“Learning to love the bomb” of our past failures

September 1, 2015

Searching_for_bobby_fischerIn my sermon on Sunday, I made reference to a movie from 1993 called Searching for Bobby Fischer. It’s about a child chess prodigy named Josh Waitzkin. I see from Wikipedia that Waitzkin is a real person, so the movie is based on his young life. Bobby Fischer, whose legacy casts a tall shadow over the characters in the movie, even makes appearances throughout the film in grainy stock footage.

In the film, Waitzkin is so good that his opponents only need to make a few moves before he tells them, “You just lost the match.” He was able to anticipate his opponents’ next dozen or so moves, and his own counter-moves, and foresee that his opponent would lose.

I made the point in my sermon that God’s foreknowledge is like that—except he can see in advance all the moves that we will make in our lives—good moves, bad moves, smart moves, dumb moves. And he can see all the moves that he will make in response to us. Except, instead of looking at us and saying, “You lose.” He can say, to those of us who trust in his Son Jesus: “You win. I’m going to make sure that you win!”

As I said on Sunday, I find this idea immensely reassuring because, among other things, it means that our lives can never spin so far out of control that God can’t rescue them and bring them back under control. Then, in God’s providential care, even the mistakes, the foolish decisions, the monumental errors in judgment—indeed, the vilest sins—can be redeemed by God, such that we can look back on them, and the attendant suffering in their wake, and be grateful even for them.

Or can’t we? Am I wrong?

No, I believe we can.

In that recent Stephen Colbert interview that touched me so deeply, he described making peace with the childhood loss of his father and two of his brothers as “learning to love the bomb.” He said, “Boy, did I have a bomb when I was 10. That was quite an explosion. And I learned to love it… That might be why you don’t see me as someone angry and working out my demons onstage. It’s that I love the thing that I most wish had not happened.”

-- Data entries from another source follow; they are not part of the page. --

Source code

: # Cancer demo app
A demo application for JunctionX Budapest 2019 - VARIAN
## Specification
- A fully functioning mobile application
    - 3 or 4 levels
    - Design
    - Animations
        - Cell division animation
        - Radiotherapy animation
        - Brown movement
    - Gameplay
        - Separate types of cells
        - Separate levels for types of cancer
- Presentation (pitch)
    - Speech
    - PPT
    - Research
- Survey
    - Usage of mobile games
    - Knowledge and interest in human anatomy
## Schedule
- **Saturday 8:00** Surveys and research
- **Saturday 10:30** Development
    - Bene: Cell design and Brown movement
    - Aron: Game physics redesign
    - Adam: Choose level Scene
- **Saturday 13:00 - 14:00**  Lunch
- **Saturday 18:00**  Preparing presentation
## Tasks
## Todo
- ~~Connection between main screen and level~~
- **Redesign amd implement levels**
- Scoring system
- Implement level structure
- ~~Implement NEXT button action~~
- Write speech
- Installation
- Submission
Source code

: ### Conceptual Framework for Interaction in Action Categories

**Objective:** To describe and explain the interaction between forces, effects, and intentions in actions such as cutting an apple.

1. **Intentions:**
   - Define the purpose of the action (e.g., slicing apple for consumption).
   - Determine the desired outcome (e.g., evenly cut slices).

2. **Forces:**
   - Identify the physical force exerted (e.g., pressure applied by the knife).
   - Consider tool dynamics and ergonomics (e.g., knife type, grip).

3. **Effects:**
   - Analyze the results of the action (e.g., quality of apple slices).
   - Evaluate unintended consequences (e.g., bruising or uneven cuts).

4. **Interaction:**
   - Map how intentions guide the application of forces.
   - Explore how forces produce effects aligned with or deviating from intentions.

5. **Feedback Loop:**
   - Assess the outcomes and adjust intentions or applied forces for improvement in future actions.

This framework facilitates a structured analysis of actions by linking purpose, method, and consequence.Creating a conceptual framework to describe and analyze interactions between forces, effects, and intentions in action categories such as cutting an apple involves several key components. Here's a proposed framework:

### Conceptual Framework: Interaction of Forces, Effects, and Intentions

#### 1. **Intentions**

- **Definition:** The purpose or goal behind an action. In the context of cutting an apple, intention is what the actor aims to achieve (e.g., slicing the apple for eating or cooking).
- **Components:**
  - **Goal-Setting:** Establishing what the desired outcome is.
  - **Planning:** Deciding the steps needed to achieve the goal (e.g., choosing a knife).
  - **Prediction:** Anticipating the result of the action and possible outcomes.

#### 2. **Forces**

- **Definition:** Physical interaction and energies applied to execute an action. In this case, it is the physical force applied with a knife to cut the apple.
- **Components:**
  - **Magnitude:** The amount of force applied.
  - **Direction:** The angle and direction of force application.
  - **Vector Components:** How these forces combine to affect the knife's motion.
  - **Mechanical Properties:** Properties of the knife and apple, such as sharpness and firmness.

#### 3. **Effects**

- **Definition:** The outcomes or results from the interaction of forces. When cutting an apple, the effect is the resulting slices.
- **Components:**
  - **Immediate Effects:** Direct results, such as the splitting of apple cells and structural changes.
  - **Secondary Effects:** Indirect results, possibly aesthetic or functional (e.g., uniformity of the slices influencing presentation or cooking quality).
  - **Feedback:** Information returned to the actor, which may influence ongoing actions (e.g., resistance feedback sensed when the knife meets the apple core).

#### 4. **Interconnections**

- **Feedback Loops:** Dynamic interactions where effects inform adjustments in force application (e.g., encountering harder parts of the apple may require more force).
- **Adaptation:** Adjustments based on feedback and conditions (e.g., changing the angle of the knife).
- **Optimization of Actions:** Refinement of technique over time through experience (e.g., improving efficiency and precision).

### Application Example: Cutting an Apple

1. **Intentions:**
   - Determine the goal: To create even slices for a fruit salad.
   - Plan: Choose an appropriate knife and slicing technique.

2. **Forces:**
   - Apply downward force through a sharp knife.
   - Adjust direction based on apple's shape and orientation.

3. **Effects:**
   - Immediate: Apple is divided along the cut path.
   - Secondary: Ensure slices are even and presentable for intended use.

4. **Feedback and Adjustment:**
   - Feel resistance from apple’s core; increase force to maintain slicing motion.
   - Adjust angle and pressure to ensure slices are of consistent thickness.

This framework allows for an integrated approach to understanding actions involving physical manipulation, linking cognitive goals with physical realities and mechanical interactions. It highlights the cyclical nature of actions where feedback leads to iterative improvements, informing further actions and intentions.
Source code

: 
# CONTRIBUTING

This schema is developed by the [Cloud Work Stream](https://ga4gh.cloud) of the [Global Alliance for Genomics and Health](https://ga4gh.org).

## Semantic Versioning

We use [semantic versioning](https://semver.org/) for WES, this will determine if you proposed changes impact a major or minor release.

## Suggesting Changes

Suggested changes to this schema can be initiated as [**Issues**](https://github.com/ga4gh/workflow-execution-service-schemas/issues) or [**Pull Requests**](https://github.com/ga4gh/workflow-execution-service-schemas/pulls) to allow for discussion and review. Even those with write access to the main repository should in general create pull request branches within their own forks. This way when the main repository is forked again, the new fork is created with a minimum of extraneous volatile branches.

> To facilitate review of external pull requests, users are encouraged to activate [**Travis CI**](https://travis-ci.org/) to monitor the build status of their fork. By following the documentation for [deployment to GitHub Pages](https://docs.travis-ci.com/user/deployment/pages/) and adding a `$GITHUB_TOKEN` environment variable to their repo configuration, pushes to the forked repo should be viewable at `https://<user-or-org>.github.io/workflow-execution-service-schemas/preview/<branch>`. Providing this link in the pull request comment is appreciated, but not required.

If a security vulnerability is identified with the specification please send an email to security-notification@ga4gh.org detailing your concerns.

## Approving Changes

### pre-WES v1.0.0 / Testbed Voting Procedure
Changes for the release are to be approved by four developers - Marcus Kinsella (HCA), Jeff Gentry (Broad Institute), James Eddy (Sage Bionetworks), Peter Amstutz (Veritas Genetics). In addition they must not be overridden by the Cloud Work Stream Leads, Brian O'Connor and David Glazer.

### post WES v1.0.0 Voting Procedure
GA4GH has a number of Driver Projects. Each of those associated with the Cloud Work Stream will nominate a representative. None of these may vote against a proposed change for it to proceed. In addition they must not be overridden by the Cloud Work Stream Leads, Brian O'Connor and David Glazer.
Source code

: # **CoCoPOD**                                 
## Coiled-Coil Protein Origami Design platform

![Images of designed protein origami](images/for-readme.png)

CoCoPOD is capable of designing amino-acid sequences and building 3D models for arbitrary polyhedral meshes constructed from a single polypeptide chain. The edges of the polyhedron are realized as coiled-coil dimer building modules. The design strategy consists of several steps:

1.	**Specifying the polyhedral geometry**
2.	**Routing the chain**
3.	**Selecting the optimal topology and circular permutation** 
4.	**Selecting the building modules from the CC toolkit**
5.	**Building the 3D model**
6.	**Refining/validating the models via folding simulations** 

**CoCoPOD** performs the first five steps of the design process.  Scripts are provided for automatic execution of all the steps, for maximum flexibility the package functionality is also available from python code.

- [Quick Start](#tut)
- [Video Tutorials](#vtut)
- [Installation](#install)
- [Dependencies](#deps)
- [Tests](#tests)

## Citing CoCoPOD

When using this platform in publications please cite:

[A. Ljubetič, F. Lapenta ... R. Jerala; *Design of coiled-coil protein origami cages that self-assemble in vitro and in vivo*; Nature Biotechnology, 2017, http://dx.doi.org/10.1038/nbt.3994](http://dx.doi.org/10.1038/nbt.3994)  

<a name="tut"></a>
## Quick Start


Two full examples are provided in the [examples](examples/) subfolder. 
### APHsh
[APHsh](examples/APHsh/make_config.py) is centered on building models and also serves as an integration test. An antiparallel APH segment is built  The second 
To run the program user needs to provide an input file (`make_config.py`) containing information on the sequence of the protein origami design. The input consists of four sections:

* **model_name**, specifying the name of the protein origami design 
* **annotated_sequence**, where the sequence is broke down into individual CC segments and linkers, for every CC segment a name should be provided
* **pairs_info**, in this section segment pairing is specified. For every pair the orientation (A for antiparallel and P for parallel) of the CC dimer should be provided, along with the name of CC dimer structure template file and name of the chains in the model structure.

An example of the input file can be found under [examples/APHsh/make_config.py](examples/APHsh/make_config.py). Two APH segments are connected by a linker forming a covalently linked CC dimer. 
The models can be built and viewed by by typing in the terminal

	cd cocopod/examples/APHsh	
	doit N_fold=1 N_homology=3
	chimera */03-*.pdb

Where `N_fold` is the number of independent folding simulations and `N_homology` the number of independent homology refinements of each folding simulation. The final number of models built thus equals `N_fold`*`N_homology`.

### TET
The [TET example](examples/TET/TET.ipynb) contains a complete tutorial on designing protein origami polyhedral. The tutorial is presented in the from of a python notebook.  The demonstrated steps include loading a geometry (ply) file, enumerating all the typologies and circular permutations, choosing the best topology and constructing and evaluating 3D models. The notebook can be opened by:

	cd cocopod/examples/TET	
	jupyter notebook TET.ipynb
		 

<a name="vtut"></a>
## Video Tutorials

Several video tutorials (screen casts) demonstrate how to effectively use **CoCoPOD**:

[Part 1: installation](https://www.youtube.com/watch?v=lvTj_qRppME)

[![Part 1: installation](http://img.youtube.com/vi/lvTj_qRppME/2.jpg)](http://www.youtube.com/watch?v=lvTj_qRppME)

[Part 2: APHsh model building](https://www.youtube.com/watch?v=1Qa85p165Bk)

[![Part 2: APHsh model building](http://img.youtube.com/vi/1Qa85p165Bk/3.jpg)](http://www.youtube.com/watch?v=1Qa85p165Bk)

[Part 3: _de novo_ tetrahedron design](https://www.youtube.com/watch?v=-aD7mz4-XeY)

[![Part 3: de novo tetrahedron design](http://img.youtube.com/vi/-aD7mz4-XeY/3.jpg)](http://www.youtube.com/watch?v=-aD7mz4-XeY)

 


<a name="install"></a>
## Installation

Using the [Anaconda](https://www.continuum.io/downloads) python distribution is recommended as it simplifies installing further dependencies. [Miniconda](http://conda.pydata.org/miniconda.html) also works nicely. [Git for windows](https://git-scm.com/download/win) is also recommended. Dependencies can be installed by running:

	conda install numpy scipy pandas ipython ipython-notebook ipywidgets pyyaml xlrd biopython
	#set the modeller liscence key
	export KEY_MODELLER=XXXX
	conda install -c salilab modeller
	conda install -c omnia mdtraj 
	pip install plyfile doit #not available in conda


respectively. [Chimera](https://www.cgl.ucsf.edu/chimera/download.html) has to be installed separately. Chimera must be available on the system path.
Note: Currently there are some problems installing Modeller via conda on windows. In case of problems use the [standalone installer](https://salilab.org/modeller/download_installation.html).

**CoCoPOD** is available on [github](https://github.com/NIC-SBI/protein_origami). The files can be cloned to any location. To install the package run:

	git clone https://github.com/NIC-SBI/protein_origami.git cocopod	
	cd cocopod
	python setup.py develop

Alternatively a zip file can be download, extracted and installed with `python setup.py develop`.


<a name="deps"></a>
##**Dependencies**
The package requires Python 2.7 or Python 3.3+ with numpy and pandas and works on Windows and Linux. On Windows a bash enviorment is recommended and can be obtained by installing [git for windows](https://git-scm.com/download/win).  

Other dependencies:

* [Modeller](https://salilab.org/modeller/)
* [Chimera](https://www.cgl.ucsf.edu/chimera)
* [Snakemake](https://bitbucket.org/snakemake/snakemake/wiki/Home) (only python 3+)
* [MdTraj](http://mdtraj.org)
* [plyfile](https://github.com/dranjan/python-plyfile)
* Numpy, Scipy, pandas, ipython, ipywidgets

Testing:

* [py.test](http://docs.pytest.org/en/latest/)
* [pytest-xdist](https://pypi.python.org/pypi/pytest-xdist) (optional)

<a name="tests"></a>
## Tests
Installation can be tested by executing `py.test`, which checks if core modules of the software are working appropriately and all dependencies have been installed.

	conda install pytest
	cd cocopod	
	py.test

I love the thing that I most wish had not happened.

What profound words! Who besides Colbert has the nerve to speak them out loud? Yet I believe they’re true—and deeply Christian. I would add that we should also learn to love the person who was created, in part, through these things that we most wish hadn’t happened.

I was meeting recently with some friends, one of whom is considering breaking up with his girlfriend of seven years. As you can imagine, he’s feeling pressure from all quarters to fish or cut bait. He said, “I need to figure this out. Because if I decide I need to break up, I’ll already have wasted seven years of my life!”

My friend isn’t a Christian, nor would he have welcomed at that moment a deep theological treatise from me on God’s providence, but I did say, “Well, those years haven’t been wasted.”

Or, I should have said, they don’t need to have been wasted. We have a choice whether to assimilate our past experiences into our present life in a healthy way. And if we have faith in the God revealed in Christ, we have so much incentive to do so! “In all things God works for the good of those who love him, who are called according to his purpose” (Romans 8:28).

But all of us, whether we’re Christians or not, can see how our past makes us into the people we are today. For example, I mostly like who I am today—and God knows it took everything in my past to make me this way. I can be grateful, not bitter or angry. I can learn to love the bomb. And learn to love myself more in the process.

2 Responses to ““Learning to love the bomb” of our past failures”

  1. Tom Harkins Says:

    What a difficult issue for me! (As commented in response to a prior post.) It is true that everything “shapes us,” so if the ultimate result is a good thing, maybe we can even be “happy” for those bad things along the way. This is okay for the “mishaps,” but more problematic for the “misdeeds.” I mean I am really in conflict over this point you are making. I think one the one hand you could be right–on the other, should I acknowledge that I could have been even a better “specimen” had I gone straight rather than on detours? “Be not deceived, God is not mocked. For whatsoever a man sows, that shall he also reap.” Should Samson be as happy about how he ended up as Daniel?

    • brentwhite Says:

      It’s not a question of being “as happy” as someone else who was more faithful. It’s a question of gratitude that, indeed, God has used these experiences to shape us into the person we are. Of course our lives could have been better had we made better choices, but we didn’t. Now what do we do with the aftermath? How do we interpret what happened to us? Is our life ruined? No, by God’s grace, we grow into a better people such that we can say, for example, “While I wouldn’t wish this experience on my worst enemy, I’m glad that God used it to [fill in the blank].”

      We may never reach this point. We may remain bitter or angry or guilt-ridden. But I believe God gives us the grace to move on if we’ll accept it.

      I don’t draw as sharp a distinction between “mishaps” and “misdeeds,” simply because sin remains pervasive in our lives, regardless what is happening to us. God is always relating to us, as the late Dallas Willard memorably said, “on the basis of pity.” We don’t cross some threshold at which point our life is now “in the black.” We’re always in debt, always in need of grace and mercy at every moment—even as we are being sanctified.

      At least that’s how I see it. I sound like a good Lutheran right now—like Kierkegaard.